Stored data entries
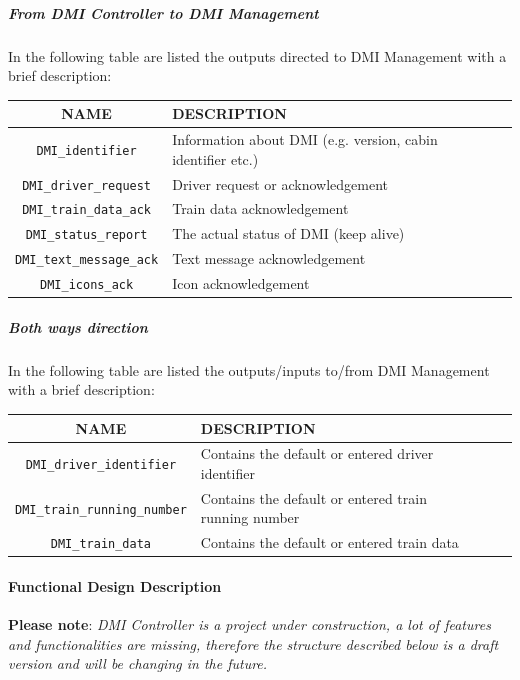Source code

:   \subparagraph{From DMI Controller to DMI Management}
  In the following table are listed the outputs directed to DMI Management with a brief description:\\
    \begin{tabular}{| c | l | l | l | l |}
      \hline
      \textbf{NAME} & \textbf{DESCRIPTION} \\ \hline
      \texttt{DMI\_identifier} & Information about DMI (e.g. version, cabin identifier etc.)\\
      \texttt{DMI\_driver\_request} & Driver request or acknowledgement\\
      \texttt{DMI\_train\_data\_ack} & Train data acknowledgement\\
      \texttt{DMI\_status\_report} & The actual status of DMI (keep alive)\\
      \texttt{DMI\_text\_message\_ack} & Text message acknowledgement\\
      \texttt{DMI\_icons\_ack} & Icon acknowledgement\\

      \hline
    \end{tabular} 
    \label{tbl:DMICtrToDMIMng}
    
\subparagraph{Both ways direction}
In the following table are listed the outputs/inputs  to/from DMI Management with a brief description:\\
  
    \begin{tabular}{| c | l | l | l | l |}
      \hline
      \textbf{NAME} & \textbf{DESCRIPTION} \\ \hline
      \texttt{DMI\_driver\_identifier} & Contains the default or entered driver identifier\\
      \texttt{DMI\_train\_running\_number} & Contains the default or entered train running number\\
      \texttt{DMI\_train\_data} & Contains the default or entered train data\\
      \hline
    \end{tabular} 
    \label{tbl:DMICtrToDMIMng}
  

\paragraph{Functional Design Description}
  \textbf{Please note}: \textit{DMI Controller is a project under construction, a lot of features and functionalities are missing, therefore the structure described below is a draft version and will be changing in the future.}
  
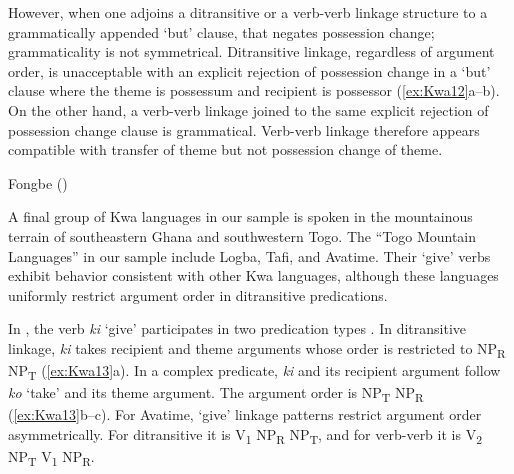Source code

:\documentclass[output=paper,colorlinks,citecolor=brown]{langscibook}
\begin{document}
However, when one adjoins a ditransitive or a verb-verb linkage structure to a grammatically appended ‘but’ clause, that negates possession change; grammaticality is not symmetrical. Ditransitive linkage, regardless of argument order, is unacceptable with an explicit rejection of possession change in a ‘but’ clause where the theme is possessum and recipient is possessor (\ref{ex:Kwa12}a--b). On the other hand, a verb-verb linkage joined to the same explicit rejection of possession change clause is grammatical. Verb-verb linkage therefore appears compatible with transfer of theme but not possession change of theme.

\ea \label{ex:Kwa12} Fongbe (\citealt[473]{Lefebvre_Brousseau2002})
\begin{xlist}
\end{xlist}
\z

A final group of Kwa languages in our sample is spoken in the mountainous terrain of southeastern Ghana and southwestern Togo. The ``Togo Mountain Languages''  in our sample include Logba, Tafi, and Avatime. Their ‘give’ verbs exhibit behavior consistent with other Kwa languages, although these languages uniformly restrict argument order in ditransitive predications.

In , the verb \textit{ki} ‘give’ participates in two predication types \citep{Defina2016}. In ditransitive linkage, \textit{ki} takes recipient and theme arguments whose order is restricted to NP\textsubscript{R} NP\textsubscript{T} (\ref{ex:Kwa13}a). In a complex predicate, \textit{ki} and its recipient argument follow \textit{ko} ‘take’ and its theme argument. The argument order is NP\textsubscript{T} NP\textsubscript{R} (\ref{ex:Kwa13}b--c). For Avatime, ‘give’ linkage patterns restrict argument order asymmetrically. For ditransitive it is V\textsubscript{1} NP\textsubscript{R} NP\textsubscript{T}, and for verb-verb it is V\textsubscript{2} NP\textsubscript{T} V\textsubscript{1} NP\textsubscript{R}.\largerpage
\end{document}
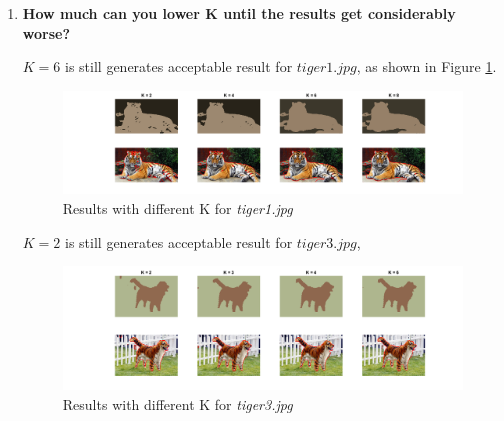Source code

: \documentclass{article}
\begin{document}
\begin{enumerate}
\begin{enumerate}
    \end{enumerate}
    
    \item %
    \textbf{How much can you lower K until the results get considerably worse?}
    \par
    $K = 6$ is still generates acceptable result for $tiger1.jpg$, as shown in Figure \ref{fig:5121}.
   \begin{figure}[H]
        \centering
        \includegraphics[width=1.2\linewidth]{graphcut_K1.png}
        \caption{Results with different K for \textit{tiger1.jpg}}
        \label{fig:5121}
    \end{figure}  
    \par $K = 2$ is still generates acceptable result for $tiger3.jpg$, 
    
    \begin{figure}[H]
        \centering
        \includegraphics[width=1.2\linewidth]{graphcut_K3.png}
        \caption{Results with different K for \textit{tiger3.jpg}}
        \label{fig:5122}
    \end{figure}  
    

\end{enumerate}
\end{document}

YOUR TASK —
How many lines of the entries above hold the string "therefore"? Reply with the number alone.

RESPONSE —
2